* [Task item]: Take every line from the records below that includes the word "label".

──────── Available records ────────

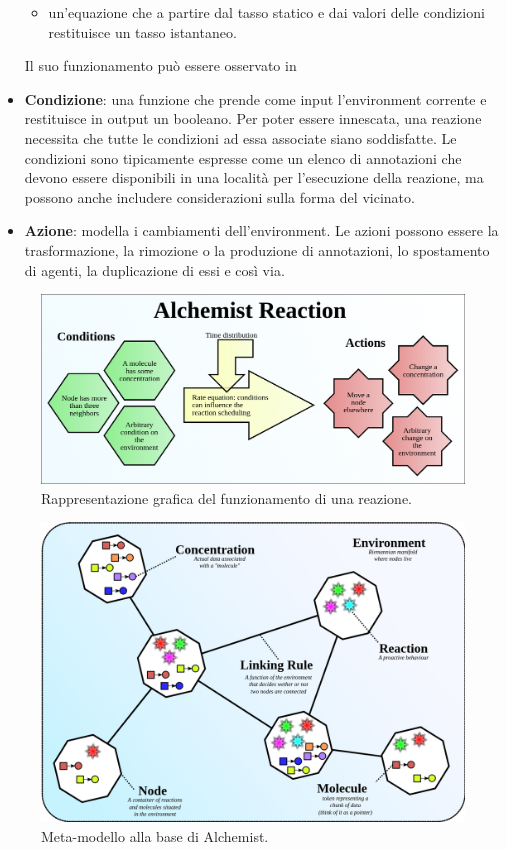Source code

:\documentclass[12pt,a4paper,openright,twoside]{book}
\begin{document}
\begin{itemize}
\begin{itemize}
        \item un'equazione che a partire dal tasso statico e dai valori delle condizioni restituisce un tasso istantaneo.
    \end{itemize}
    Il suo funzionamento può essere osservato in~
    \item \textbf{Condizione}: una funzione che prende come input l'environment corrente e restituisce in output un booleano. Per poter essere innescata, una reazione necessita che tutte le condizioni ad essa associate siano soddisfatte. Le condizioni sono tipicamente espresse come un elenco di annotazioni che devono essere disponibili in una località per l'esecuzione della reazione, ma possono anche includere considerazioni sulla forma del vicinato.
    \item \textbf{Azione}: modella i cambiamenti dell'environment. Le azioni possono essere la trasformazione, la rimozione o la produzione di annotazioni, lo spostamento di agenti, la duplicazione di essi e così via.
\end{itemize}

\begin{figure}
    \centering
    \includegraphics[width=.85\linewidth]{figures/discrete-event-simulation/alchemist-reaction.png}
    \caption{Rappresentazione grafica del funzionamento di una reazione.}
    \label{fig:alchemist-reaction}
\end{figure}

\begin{figure}
    \centering
    \includegraphics[width=.85\linewidth]{figures/discrete-event-simulation/alchemist-model.png}
    \caption{Meta-modello alla base di Alchemist.}
    \label{fig:alchemist-model}
\end{figure}
\end{document}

────────

* [Exercise answer]:
    \label{fig:alchemist-reaction}
    \label{fig:alchemist-model}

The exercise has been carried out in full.